INFORMATION SHOWN:
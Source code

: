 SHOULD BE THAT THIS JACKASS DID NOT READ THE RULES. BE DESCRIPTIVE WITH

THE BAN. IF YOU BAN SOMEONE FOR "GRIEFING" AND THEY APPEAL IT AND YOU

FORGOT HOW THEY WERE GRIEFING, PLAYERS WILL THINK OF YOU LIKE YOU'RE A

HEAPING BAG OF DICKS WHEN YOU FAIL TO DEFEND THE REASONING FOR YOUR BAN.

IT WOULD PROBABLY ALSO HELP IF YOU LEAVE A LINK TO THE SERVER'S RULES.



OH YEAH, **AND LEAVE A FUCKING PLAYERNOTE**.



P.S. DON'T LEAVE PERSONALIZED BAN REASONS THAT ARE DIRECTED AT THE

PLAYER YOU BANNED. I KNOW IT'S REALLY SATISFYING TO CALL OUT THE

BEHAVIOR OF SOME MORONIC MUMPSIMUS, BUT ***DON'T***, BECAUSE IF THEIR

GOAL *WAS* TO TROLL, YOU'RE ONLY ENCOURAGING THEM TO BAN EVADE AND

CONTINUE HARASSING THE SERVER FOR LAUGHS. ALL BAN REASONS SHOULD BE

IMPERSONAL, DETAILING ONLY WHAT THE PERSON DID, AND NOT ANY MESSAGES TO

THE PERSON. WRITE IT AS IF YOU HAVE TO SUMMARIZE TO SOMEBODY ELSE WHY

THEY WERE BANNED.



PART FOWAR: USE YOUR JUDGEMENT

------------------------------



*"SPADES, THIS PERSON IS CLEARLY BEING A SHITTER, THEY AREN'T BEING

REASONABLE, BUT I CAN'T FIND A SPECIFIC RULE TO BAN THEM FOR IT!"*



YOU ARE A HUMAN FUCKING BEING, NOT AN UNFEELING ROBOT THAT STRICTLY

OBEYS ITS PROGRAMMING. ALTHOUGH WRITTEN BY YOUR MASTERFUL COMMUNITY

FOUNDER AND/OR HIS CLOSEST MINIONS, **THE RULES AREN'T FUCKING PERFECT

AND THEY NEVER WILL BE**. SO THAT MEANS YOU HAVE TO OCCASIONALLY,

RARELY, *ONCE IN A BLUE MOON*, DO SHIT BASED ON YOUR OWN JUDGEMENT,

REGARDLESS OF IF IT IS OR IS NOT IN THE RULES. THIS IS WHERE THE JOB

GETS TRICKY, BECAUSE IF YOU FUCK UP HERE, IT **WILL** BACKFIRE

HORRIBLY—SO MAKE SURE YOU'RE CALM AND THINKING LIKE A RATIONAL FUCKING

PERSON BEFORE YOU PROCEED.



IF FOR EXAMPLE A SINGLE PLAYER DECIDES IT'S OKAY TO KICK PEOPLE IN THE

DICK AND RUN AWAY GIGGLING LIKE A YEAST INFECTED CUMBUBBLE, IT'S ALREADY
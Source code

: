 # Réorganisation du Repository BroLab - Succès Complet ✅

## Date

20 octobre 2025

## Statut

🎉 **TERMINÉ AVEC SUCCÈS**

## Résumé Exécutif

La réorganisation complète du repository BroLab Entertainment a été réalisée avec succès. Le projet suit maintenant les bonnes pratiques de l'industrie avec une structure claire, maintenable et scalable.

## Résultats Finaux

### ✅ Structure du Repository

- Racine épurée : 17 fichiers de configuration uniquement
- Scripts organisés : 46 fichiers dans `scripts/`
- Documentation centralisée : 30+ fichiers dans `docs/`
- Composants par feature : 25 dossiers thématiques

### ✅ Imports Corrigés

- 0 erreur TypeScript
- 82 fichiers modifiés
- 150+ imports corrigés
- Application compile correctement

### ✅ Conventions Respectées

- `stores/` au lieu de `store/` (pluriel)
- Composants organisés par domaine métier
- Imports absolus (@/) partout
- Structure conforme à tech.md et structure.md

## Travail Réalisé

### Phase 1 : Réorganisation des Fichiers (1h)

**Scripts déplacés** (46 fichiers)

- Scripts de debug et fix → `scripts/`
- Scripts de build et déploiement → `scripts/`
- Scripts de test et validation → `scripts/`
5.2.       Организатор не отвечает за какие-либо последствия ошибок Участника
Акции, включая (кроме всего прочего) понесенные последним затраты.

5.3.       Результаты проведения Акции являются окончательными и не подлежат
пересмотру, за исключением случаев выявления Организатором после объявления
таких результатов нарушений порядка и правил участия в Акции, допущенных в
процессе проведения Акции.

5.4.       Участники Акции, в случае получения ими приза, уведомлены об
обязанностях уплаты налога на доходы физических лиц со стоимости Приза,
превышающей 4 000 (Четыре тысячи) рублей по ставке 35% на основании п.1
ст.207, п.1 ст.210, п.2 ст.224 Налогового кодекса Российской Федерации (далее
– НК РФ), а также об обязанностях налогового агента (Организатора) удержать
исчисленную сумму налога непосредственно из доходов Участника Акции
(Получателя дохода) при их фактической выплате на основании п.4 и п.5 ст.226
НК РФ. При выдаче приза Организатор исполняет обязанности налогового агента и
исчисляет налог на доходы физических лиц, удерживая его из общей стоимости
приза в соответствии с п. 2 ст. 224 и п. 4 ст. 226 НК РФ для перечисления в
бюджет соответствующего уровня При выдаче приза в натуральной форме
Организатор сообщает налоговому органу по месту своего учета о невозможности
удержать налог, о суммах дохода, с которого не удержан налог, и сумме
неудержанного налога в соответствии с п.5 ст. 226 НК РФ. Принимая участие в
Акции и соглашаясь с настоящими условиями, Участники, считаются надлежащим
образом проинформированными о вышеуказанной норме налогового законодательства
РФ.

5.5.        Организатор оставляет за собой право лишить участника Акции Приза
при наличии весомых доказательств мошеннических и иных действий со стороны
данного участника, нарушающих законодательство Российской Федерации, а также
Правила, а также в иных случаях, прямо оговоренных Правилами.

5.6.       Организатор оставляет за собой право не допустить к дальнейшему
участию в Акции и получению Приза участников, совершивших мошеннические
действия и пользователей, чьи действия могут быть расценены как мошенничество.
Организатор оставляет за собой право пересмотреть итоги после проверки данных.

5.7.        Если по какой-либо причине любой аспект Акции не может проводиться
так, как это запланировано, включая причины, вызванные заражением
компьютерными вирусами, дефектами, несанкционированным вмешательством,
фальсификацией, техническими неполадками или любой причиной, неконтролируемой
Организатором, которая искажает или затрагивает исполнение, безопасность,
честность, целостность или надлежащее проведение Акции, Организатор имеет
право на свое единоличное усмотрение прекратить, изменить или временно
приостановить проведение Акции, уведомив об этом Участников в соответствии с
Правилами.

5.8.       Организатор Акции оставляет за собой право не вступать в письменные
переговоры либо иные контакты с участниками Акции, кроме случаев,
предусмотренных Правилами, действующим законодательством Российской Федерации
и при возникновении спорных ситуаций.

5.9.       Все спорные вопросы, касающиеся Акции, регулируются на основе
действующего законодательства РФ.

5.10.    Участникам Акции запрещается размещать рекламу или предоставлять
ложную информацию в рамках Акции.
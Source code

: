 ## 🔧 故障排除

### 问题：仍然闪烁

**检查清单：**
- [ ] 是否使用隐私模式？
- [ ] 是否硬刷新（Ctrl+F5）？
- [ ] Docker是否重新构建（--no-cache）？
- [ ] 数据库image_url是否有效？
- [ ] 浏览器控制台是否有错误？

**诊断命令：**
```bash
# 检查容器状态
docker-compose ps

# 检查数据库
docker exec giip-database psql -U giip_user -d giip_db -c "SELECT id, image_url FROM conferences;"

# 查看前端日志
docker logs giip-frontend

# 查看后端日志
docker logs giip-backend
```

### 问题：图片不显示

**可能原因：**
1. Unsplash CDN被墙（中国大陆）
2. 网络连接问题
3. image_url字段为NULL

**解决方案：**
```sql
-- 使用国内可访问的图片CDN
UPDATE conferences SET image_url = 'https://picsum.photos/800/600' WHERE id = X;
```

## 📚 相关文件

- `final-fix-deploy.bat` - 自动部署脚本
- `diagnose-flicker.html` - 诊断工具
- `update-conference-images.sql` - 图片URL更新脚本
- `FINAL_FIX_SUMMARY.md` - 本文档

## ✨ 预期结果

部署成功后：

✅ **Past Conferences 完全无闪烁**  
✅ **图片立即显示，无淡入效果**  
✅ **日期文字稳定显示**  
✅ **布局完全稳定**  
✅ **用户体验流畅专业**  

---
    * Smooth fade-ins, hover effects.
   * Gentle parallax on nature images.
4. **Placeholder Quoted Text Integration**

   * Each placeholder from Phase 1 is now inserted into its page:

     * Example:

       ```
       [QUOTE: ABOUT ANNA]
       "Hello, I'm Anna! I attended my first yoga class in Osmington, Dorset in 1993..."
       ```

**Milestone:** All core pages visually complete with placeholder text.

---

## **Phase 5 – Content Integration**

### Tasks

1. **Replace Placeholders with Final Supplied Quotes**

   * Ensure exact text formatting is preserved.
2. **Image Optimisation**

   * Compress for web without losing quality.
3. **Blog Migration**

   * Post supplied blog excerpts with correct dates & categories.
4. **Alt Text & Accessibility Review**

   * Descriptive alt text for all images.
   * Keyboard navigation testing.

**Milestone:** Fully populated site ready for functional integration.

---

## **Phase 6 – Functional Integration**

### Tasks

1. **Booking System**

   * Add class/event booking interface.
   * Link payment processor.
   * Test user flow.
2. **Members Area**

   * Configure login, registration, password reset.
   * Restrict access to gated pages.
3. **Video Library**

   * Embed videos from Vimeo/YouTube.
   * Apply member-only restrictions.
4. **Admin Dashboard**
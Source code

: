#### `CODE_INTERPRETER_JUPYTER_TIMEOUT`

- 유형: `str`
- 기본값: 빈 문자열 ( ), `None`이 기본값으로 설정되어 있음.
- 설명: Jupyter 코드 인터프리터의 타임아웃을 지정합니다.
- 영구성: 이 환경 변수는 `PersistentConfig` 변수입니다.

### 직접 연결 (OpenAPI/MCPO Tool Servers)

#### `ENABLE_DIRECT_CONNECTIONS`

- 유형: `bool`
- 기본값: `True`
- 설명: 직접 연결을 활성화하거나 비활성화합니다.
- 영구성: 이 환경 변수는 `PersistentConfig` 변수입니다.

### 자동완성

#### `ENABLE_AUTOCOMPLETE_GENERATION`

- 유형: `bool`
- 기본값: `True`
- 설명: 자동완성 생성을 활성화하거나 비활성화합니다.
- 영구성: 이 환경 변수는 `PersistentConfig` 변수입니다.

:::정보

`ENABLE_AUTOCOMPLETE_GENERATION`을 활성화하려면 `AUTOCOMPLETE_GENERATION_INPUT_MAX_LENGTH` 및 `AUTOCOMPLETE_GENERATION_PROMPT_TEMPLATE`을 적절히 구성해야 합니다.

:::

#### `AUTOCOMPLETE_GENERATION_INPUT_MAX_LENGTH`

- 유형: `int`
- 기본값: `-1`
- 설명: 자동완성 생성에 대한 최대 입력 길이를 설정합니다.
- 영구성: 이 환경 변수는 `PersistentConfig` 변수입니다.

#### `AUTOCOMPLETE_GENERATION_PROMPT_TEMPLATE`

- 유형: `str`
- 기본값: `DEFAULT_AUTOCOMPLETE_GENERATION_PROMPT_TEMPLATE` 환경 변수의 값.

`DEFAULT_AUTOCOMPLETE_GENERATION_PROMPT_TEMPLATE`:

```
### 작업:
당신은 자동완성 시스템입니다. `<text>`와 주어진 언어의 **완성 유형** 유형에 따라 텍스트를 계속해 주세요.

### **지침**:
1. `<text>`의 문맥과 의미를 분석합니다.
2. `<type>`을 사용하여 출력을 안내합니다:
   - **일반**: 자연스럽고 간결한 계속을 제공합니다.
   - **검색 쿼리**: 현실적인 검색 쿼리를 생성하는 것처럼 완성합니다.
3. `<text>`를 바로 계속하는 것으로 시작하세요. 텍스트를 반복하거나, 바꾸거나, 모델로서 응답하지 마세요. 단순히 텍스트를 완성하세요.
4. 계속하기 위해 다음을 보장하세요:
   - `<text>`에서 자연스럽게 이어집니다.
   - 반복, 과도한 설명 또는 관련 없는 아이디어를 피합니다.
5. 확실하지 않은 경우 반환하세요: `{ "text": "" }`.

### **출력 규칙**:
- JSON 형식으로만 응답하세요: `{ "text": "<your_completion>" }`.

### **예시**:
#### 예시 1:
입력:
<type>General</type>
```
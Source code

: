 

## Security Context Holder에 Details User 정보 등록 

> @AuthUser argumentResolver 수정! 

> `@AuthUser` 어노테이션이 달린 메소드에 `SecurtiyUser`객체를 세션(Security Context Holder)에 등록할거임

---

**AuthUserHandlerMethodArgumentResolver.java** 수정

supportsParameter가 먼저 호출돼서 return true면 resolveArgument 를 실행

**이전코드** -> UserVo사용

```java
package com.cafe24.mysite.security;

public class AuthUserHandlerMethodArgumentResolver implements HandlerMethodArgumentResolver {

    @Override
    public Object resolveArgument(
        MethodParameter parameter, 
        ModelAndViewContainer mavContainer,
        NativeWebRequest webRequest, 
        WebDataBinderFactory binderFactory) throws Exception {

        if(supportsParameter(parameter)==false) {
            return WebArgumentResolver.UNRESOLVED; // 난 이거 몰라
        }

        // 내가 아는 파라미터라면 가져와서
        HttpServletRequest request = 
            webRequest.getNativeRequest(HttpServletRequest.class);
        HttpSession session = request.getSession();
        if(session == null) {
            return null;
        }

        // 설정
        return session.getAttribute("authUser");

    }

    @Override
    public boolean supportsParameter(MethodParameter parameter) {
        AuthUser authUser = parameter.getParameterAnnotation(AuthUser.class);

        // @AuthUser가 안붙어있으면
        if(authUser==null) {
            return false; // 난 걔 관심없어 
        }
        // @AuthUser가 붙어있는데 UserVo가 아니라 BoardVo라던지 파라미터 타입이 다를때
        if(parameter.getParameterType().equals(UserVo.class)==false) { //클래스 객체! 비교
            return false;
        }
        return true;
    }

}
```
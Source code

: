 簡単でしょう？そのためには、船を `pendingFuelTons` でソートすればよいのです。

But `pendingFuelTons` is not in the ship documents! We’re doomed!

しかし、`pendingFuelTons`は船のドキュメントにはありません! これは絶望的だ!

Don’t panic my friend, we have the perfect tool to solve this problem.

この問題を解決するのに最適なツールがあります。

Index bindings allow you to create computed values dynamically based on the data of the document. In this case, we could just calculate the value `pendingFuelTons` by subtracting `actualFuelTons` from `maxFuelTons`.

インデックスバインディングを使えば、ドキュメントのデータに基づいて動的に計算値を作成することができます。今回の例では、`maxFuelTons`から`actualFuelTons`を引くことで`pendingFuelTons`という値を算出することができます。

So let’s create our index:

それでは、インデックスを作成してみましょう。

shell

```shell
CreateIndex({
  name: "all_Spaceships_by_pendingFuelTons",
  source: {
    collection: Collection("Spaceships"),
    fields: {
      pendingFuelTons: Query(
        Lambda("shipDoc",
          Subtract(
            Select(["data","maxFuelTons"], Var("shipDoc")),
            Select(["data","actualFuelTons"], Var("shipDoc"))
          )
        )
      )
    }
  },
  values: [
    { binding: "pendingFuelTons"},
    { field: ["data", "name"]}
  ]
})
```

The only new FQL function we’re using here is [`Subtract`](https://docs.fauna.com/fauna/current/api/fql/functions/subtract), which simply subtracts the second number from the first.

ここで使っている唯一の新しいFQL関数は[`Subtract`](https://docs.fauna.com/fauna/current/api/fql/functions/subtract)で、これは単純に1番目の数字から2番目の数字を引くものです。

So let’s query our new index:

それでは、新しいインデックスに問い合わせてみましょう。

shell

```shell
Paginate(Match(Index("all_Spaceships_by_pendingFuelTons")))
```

PROBLEM REQUIREMENTS: Your task is to repeat the records exactly. Begin at their first line and stop after the line containing "YOU ARE A HUMAN".

SOLUTION FOR THIS EXERCISE:
Source code

: SHOULD BE THAT THIS JACKASS DID NOT READ THE RULES. BE DESCRIPTIVE WITH

THE BAN. IF YOU BAN SOMEONE FOR "GRIEFING" AND THEY APPEAL IT AND YOU

FORGOT HOW THEY WERE GRIEFING, PLAYERS WILL THINK OF YOU LIKE YOU'RE A

HEAPING BAG OF DICKS WHEN YOU FAIL TO DEFEND THE REASONING FOR YOUR BAN.

IT WOULD PROBABLY ALSO HELP IF YOU LEAVE A LINK TO THE SERVER'S RULES.



OH YEAH, **AND LEAVE A FUCKING PLAYERNOTE**.



P.S. DON'T LEAVE PERSONALIZED BAN REASONS THAT ARE DIRECTED AT THE

PLAYER YOU BANNED. I KNOW IT'S REALLY SATISFYING TO CALL OUT THE

BEHAVIOR OF SOME MORONIC MUMPSIMUS, BUT ***DON'T***, BECAUSE IF THEIR

GOAL *WAS* TO TROLL, YOU'RE ONLY ENCOURAGING THEM TO BAN EVADE AND

CONTINUE HARASSING THE SERVER FOR LAUGHS. ALL BAN REASONS SHOULD BE

IMPERSONAL, DETAILING ONLY WHAT THE PERSON DID, AND NOT ANY MESSAGES TO

THE PERSON. WRITE IT AS IF YOU HAVE TO SUMMARIZE TO SOMEBODY ELSE WHY

THEY WERE BANNED.



PART FOWAR: USE YOUR JUDGEMENT

------------------------------



*"SPADES, THIS PERSON IS CLEARLY BEING A SHITTER, THEY AREN'T BEING

REASONABLE, BUT I CAN'T FIND A SPECIFIC RULE TO BAN THEM FOR IT!"*



YOU ARE A HUMAN FUCKING BEING, NOT AN UNFEELING ROBOT THAT STRICTLY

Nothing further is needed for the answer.